======== Data extract
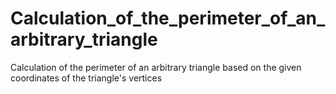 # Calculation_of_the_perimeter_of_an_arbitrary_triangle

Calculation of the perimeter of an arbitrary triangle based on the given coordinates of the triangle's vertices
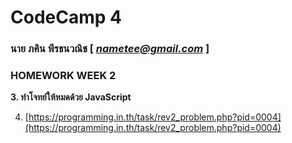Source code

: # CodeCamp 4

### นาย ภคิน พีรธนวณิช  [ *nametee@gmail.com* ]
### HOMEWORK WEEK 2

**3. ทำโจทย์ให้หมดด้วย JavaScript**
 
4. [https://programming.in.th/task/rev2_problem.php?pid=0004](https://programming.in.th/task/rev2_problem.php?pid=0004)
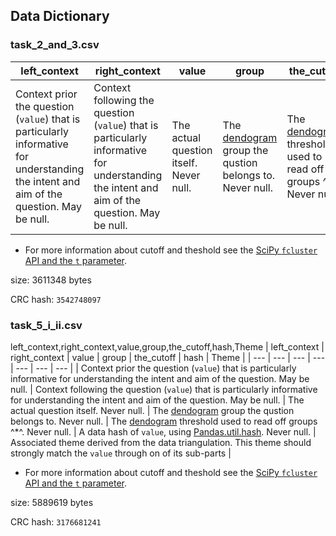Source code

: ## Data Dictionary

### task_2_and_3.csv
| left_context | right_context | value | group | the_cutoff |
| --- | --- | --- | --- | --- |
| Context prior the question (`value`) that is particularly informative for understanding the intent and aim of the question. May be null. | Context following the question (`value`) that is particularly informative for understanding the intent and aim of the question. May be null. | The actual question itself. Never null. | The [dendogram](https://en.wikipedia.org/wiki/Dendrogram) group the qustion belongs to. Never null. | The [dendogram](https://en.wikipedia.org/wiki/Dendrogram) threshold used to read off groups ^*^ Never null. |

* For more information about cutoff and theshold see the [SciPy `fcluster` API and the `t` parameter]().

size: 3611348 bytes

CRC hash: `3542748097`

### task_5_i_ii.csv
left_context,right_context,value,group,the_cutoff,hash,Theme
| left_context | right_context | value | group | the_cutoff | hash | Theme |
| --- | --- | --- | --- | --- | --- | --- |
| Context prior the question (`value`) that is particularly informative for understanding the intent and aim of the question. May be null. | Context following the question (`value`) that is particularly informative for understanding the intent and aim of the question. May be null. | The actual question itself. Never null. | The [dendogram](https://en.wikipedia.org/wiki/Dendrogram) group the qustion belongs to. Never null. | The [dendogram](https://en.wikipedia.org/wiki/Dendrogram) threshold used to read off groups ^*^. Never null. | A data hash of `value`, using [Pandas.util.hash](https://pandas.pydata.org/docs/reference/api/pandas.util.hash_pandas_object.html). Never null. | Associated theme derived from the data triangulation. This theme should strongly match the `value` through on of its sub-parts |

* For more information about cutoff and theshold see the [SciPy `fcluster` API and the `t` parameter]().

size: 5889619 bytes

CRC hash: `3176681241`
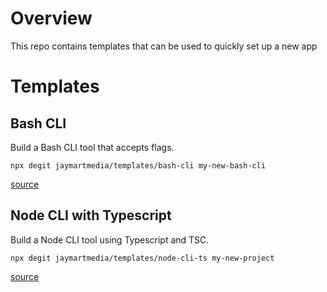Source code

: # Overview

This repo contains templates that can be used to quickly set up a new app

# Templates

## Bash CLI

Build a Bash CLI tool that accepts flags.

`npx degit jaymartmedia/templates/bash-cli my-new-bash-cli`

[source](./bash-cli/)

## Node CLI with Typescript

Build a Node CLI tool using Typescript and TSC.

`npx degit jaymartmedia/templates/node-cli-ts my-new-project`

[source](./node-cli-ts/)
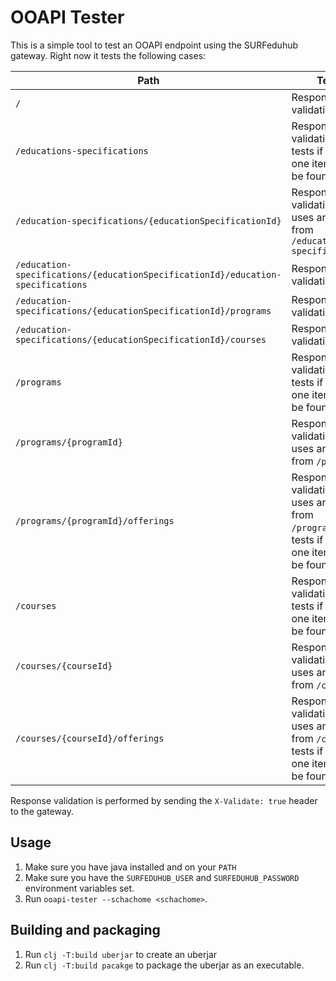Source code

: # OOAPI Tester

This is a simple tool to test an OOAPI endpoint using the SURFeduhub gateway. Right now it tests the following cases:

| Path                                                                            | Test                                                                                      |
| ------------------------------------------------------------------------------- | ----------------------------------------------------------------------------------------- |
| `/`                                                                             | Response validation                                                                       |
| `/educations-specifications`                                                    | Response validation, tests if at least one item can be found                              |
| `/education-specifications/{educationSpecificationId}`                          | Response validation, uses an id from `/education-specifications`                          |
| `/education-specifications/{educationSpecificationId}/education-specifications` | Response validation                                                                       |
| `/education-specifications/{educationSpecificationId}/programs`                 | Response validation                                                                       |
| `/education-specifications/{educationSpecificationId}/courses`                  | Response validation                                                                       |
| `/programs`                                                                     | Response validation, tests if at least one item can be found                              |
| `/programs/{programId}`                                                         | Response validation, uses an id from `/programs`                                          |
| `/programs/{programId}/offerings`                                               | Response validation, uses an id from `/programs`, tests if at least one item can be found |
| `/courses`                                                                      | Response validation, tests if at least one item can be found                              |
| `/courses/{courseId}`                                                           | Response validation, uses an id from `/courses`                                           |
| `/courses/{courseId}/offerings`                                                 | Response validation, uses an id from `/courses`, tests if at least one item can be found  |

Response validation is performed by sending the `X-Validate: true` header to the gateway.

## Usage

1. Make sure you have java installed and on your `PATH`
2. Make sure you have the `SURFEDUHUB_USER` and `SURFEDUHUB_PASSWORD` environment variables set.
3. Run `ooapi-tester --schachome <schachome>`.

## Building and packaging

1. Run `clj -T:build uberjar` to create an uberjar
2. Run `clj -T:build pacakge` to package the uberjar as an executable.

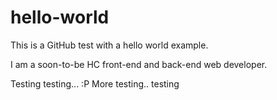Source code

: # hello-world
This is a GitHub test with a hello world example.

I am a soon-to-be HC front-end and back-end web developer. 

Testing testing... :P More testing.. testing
================
======== Data extract
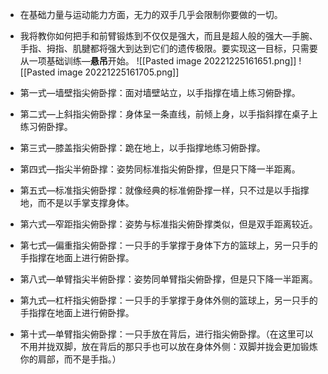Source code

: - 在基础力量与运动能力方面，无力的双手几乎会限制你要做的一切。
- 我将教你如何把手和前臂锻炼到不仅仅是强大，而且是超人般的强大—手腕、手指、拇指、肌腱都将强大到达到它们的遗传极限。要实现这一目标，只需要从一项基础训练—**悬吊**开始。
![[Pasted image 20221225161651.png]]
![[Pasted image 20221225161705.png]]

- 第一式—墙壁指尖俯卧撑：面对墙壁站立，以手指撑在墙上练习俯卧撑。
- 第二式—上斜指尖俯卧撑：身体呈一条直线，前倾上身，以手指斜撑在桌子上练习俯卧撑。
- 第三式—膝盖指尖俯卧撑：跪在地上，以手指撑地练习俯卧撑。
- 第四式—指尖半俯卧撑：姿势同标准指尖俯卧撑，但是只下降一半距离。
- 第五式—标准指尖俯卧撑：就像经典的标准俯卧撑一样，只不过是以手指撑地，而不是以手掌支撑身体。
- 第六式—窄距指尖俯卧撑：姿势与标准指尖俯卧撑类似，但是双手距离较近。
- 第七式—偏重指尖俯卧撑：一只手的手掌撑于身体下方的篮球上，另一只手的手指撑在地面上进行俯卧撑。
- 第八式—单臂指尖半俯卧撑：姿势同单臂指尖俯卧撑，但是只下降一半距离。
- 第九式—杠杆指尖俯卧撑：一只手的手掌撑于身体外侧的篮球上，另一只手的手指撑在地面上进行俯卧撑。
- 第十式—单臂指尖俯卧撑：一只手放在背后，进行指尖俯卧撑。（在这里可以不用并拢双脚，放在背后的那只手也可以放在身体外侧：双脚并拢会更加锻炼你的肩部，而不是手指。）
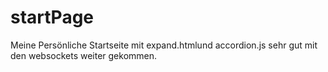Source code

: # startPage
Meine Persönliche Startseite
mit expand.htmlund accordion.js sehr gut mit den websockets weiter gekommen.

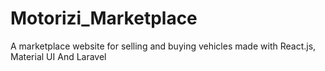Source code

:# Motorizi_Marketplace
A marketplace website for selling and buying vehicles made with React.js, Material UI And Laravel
================
======== Data extract
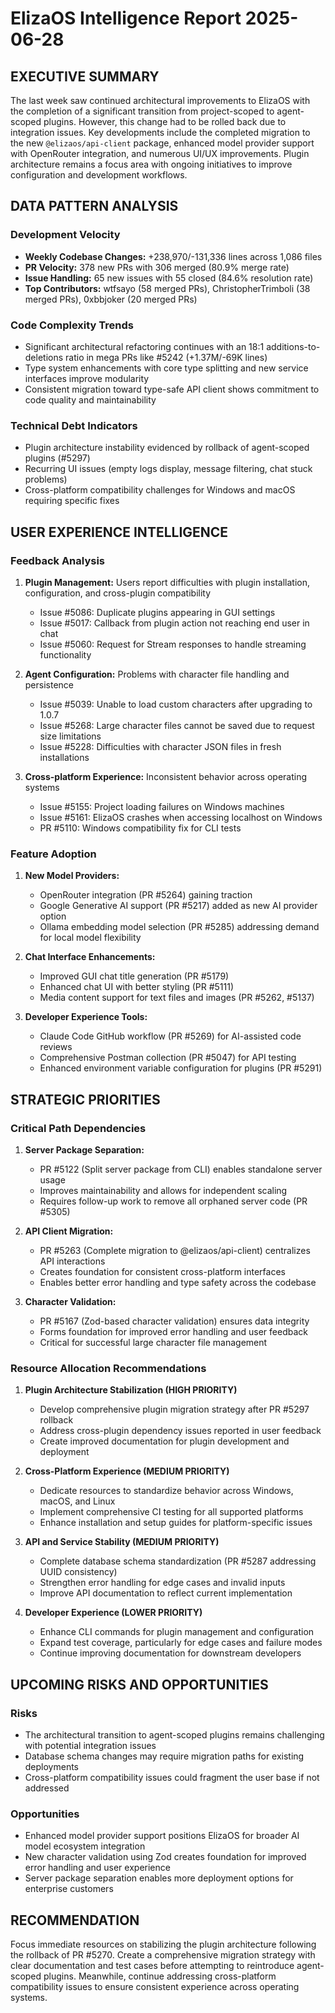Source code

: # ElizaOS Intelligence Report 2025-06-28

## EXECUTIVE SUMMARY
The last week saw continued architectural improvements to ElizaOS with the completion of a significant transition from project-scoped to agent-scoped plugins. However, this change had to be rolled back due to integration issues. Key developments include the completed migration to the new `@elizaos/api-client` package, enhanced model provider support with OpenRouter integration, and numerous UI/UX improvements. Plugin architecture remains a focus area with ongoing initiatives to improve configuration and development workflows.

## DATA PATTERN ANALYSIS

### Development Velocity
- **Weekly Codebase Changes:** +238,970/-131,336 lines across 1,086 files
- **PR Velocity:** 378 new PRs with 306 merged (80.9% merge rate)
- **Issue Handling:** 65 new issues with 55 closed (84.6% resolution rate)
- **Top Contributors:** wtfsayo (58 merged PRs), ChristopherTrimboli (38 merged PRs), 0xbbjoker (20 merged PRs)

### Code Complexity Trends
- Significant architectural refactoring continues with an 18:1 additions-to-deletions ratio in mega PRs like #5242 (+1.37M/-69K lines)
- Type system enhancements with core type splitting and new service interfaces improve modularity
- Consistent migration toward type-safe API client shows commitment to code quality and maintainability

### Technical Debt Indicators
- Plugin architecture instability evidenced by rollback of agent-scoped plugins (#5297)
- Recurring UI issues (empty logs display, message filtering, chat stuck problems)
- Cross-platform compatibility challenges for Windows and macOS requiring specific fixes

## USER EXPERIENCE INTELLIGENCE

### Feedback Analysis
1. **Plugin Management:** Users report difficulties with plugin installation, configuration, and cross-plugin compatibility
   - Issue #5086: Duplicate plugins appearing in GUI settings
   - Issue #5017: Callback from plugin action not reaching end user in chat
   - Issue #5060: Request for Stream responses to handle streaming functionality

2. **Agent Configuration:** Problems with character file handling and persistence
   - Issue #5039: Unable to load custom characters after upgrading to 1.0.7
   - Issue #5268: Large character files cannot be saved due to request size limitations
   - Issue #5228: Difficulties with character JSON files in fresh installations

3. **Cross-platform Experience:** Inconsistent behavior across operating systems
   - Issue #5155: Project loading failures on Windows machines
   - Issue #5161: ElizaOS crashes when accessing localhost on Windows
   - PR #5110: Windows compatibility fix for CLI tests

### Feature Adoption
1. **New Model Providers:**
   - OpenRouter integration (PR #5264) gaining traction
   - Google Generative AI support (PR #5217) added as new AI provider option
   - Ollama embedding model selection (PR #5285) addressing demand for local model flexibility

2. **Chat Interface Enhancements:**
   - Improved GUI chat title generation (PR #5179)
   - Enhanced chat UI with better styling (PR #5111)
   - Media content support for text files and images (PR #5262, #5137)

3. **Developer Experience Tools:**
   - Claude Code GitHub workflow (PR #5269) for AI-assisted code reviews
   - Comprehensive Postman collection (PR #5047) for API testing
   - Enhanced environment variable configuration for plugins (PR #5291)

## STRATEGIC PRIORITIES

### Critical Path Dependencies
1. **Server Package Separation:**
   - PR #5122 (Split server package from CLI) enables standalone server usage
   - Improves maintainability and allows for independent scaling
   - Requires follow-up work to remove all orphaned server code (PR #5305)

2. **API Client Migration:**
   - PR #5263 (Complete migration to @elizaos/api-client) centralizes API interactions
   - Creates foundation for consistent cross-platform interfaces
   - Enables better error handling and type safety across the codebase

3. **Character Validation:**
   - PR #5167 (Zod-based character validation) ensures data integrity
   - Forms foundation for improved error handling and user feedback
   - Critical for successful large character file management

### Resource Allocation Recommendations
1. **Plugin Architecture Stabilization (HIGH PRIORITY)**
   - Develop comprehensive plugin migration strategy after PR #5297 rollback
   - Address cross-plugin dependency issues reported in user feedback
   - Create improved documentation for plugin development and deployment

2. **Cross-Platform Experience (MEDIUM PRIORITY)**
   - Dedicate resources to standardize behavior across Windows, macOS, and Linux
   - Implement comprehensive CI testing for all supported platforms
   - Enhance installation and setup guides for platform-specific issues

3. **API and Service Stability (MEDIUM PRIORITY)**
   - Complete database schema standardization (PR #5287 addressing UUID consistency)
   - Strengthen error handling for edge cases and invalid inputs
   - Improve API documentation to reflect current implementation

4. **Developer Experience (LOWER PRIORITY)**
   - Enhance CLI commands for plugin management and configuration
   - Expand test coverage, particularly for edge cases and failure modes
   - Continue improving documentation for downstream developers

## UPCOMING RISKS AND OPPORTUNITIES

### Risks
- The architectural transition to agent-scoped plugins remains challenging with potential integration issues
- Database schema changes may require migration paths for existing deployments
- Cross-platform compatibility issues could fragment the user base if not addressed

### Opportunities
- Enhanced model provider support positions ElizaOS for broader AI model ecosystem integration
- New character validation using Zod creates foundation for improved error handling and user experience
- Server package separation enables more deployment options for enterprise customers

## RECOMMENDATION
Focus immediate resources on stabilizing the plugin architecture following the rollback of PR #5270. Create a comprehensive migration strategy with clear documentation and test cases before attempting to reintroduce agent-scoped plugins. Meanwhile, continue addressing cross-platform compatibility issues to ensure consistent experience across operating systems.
================
- Instructions for the task -
Count each line of the listing above that holds the string "macOS", and state that count without anything added.

- Reply to the task -
2